Qual é o seu público?
O perfil está mudando. Antes era mais a galera antenada mesmo, que vive em Facebook, Twitter, Instagram. Esse ano surgiu uma mídia maior. Matérias em jornais nacionais, rolou o Prêmio Multishow. Tive contato com outro público. Então hoje é meio misturado. Há pessoas de 30 e poucos anos, uma galera que leva filho, mas também há moleques de 17 anos. Eu tô meio atravessado. Ainda sou pequeno pro grande, e grande pro pequeno. Tô assim.
Os ingressos para o show em Curitiba esgotaram em 24 horas, e haverá outra sessão. Sabia que tinha muitos fãs aqui?

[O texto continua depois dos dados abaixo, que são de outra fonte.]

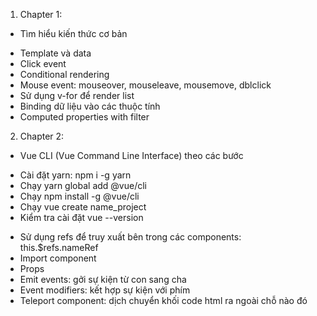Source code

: 1. Chapter 1:
- Tìm hiểu kiến thức cơ bản
+ Template và data
+ Click event
+ Conditional rendering
+ Mouse event: mouseover, mouseleave, mousemove, dblclick
+ Sử dụng v-for để render list
+ Binding dữ liệu vào các thuộc tính
+ Computed properties with filter
2. Chapter 2:
- Vue CLI (Vue Command Line Interface) theo các bước
+ Cài đặt yarn: npm i -g yarn
+ Chạy yarn global add @vue/cli
+ Chạy npm install -g @vue/cli
+ Chạy vue create name_project
+ Kiểm tra cài đặt vue --version
- Sử dụng refs để truy xuất bên trong các components: this.$refs.nameRef
- Import component 
- Props
- Emit events: gởi sự kiện từ con sang cha
- Event modifiers: kết hợp sự kiện với phím
- Teleport component: dịch chuyển khối code html ra ngoài chỗ nào đó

Não! Não tinha noção. Nos últimos tempos constatei o quanto da internet vai pro mundo real. Porque antes não sabia qual era a proporção. Por isso fui pra um lugar pequeno aí. Pesquisei, vi que o Paiol tem um som legal, uma luz bacana. Para um público pequeno seria perfeito. Pô, mas aí você vê que esse público é maior. Agora já posso pensar em algo mais bacana, para mais gente. Não porque sou megalomaníaco, mas porque a demanda me mostrou.
Já tinha feito duas sessões de um mesmo show?
Não, será a primeira vez. Não sabia nem como fazer um show antes, imagina dois!